[amsat-bb] How to tame gr-satellites?

Hans BX2ABT hans.bx2abt at msa.hinet.net
Mon Sep 16 14:34:54 UTC 2019


I was going to write a rant about gr-satellites, but then again that 
would only help me release some of my chagrin and not help met get 
going, so instead the question in the general interes of this list......

"How can mere mortals start to get going with gr-satellites?"

Been a Linux end-user for 20 years now, so I know my way around, 
although I can not claim to be an expert. Usually with a quick search 
online I can find enough info to get going or solve a problem. Even the 
odd alteration in some source code is not something I am strange to, 
although a programmer I am not.
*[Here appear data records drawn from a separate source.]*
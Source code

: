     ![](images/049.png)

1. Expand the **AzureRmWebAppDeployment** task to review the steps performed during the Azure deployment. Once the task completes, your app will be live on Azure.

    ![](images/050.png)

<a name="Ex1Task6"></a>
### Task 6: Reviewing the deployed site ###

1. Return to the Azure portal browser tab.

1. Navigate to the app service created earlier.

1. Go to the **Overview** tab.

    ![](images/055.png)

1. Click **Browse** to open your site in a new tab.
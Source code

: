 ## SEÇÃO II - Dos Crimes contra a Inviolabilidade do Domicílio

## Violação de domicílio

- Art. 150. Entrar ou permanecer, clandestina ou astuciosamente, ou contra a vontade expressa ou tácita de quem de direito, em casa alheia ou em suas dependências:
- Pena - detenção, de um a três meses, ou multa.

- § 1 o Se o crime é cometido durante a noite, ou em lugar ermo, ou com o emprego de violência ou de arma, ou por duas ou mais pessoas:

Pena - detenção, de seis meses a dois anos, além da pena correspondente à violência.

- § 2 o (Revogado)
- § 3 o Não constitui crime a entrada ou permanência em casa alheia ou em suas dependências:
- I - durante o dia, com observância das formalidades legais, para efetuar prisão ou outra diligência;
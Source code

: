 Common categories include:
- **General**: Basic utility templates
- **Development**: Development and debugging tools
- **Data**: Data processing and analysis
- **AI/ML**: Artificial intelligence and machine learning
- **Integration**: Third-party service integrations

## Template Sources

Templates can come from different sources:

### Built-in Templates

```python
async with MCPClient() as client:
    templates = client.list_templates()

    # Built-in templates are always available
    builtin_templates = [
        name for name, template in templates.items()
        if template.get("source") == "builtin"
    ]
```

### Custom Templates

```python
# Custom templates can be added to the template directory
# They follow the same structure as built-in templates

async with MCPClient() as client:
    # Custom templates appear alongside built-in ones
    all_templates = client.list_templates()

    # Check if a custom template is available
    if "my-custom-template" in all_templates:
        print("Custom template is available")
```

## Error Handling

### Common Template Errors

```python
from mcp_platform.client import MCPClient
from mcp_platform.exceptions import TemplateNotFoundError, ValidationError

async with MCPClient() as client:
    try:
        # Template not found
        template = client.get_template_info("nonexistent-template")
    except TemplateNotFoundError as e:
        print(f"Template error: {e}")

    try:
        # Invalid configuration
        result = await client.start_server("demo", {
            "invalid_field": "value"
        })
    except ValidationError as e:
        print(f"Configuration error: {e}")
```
And then there is GNU Radio.......which 
almost seems like it comes from another planet. Installing it, no 
problem with the package manager. I even had success with PyBOMBS, until 
that wasn't updated anymore. But then, once you get past the basics 
installation trouble start with OOT modules, dependencies that can't be 
met, and flow graphs that won't compile. My biggest gripe is that 
documentation is very minimalist and often tells you how, not why, which 
doesn't help you in understanding the troubles that you ran into. 
gr-satellites is a good example of that, because Daniel writes these 
bare bones flow graphs and then what? There is no view-able output, not 
many hints on what blocks do, or how to implement them if they are missing.

In short, it seems you first need a four year university course in GNU 
Radio and Python before you can start using it. That seems silly and a 
waste of resources, because even I can see the potential of GNU 
Radio/gr-satellites, especially with this new Taurus-1 sat with Codec-2 
transponder around.

So if you please, share your experience in how beginners can set up and 
use gr-satellites. What are necessary steps? What are pitfalls to avoid? 
And please also the "why", not only the "what". I guess that apart from 
me others will also be grateful for this.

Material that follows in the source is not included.